# EXERCISE DIRECTIONS
Your answer must be an exact copy of the records, minus any pictures.

# SUPPLIED ENTRIES
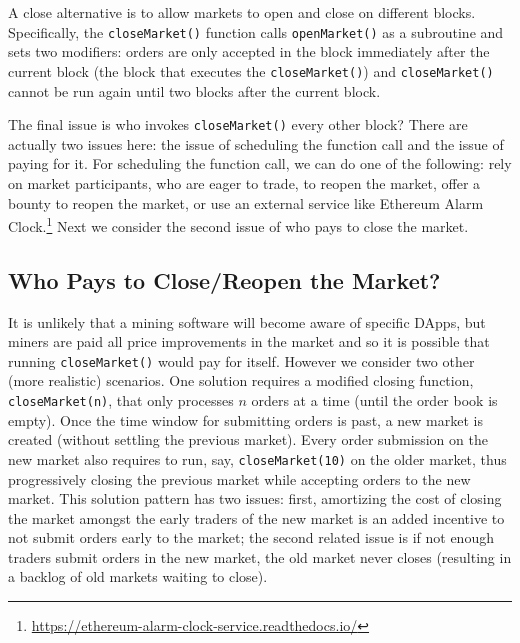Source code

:A close alternative is to allow markets to open and close on different blocks. Specifically, the \texttt{closeMarket()} function calls \texttt{openMarket()} as a subroutine and sets two modifiers: orders are only accepted in the block immediately after the current block (\ie the block that executes the \texttt{closeMarket()}) and \texttt{closeMarket()} cannot be run again until two blocks after the current block. 

The final issue is who invokes \texttt{closeMarket()} every other block? There are actually two issues here: the issue of scheduling the function call and the issue of paying for it. For scheduling the function call, we can do one of the following: rely on market participants, who are eager to trade, to reopen the market, offer a bounty to reopen the market, or use an external service like Ethereum Alarm Clock.\footnote{\url{https://ethereum-alarm-clock-service.readthedocs.io/}} Next we consider the second issue of who pays to close the market. 


\subsection{Who Pays to Close/Reopen the Market?}

It is unlikely that a mining software will become aware of specific DApps, but miners are paid all price improvements in the market and so it is possible that running \texttt{closeMarket()} would pay for itself. However we consider two other (more realistic) scenarios. One solution requires a modified closing function, \texttt{closeMarket(n)}, that only processes $n$ orders at a time (until the order book is empty). Once the time window for submitting orders is past, a new market is created (without settling the previous market). Every order submission on the new market also requires to run, say, \texttt{closeMarket(10)} on the older market, thus progressively closing the previous market while accepting orders to the new market. This solution pattern has two issues: first, amortizing the cost of closing the market amongst the early traders of the new market is an added incentive to not submit orders early to the market; the second related issue is if not enough traders submit orders in the new market, the old market never closes (resulting in a backlog of old markets waiting to close).

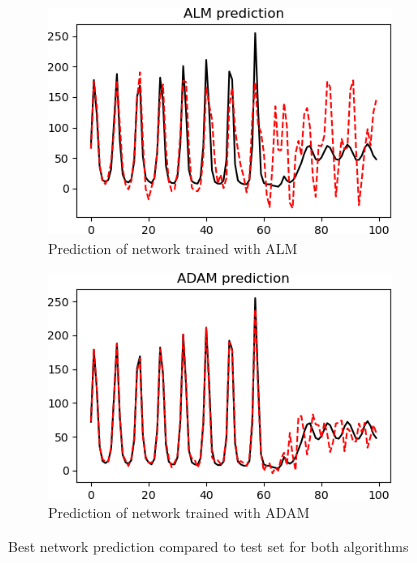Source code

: \begin{figure}[p]
     \centering
     \begin{subfigure}[b]{0.49\textwidth}
         \centering
         \includegraphics[width=\textwidth]{almpred}
         \caption{Prediction of network trained with ALM}
         \label{almpred}
     \end{subfigure}
     \begin{subfigure}[b]{0.49\textwidth}
         \centering
         \includegraphics[width=\textwidth]{adampred}
         \caption{Prediction of network trained with ADAM}
         \label{adampred}
     \end{subfigure}
     \caption{Best network prediction compared to test set for both algorithms}
     \label{laserpred}
\end{figure}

# SOLUTION
Source code

:A close alternative is to allow markets to open and close on different blocks. Specifically, the \texttt{closeMarket()} function calls \texttt{openMarket()} as a subroutine and sets two modifiers: orders are only accepted in the block immediately after the current block (\ie the block that executes the \texttt{closeMarket()}) and \texttt{closeMarket()} cannot be run again until two blocks after the current block. 

The final issue is who invokes \texttt{closeMarket()} every other block? There are actually two issues here: the issue of scheduling the function call and the issue of paying for it. For scheduling the function call, we can do one of the following: rely on market participants, who are eager to trade, to reopen the market, offer a bounty to reopen the market, or use an external service like Ethereum Alarm Clock.\footnote{\url{https://ethereum-alarm-clock-service.readthedocs.io/}} Next we consider the second issue of who pays to close the market. 


\subsection{Who Pays to Close/Reopen the Market?}

It is unlikely that a mining software will become aware of specific DApps, but miners are paid all price improvements in the market and so it is possible that running \texttt{closeMarket()} would pay for itself. However we consider two other (more realistic) scenarios. One solution requires a modified closing function, \texttt{closeMarket(n)}, that only processes $n$ orders at a time (until the order book is empty). Once the time window for submitting orders is past, a new market is created (without settling the previous market). Every order submission on the new market also requires to run, say, \texttt{closeMarket(10)} on the older market, thus progressively closing the previous market while accepting orders to the new market. This solution pattern has two issues: first, amortizing the cost of closing the market amongst the early traders of the new market is an added incentive to not submit orders early to the market; the second related issue is if not enough traders submit orders in the new market, the old market never closes (resulting in a backlog of old markets waiting to close).

Source code

: \begin{figure}[p]
     \centering
     \begin{subfigure}[b]{0.49\textwidth}
         \centering
         \includegraphics[width=\textwidth]{almpred}
         \caption{Prediction of network trained with ALM}
         \label{almpred}
     \end{subfigure}
     \begin{subfigure}[b]{0.49\textwidth}
         \centering
         \includegraphics[width=\textwidth]{adampred}
         \caption{Prediction of network trained with ADAM}
         \label{adampred}
     \end{subfigure}
     \caption{Best network prediction compared to test set for both algorithms}
     \label{laserpred}
\end{figure}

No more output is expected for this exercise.